**Exercise inputs:**
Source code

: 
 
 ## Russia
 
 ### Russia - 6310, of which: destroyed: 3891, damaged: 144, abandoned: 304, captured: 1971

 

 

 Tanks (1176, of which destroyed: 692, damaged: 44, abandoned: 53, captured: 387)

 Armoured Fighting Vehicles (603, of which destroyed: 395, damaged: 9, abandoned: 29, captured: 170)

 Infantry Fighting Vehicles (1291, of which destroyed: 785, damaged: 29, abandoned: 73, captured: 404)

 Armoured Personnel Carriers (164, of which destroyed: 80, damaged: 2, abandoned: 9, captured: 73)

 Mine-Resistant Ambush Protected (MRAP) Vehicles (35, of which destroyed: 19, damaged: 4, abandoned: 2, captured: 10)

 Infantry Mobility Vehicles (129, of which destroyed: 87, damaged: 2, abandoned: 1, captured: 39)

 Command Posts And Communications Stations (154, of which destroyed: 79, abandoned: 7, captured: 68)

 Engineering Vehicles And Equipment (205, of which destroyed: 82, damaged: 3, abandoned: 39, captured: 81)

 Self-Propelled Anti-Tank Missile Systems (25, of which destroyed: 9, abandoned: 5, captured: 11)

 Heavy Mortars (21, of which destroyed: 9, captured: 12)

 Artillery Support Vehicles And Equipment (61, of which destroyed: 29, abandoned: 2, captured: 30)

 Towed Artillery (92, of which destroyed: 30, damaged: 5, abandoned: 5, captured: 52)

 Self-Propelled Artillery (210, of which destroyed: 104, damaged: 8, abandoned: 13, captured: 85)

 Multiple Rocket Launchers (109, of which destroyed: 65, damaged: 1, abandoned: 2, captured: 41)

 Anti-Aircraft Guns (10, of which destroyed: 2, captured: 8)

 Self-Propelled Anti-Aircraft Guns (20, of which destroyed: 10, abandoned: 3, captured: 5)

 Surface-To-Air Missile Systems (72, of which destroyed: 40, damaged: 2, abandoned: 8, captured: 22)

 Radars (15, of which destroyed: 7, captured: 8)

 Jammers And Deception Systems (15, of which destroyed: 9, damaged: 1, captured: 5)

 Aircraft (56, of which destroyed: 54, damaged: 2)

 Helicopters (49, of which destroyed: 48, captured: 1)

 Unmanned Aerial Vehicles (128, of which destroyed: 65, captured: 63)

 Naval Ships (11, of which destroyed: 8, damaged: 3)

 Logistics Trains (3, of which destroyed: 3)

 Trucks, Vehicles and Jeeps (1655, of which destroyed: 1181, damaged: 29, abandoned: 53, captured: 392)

**Required action:** Within the listing above, tally the lines holding the word "Aircraft". Give the tally only.

**Response below:** 3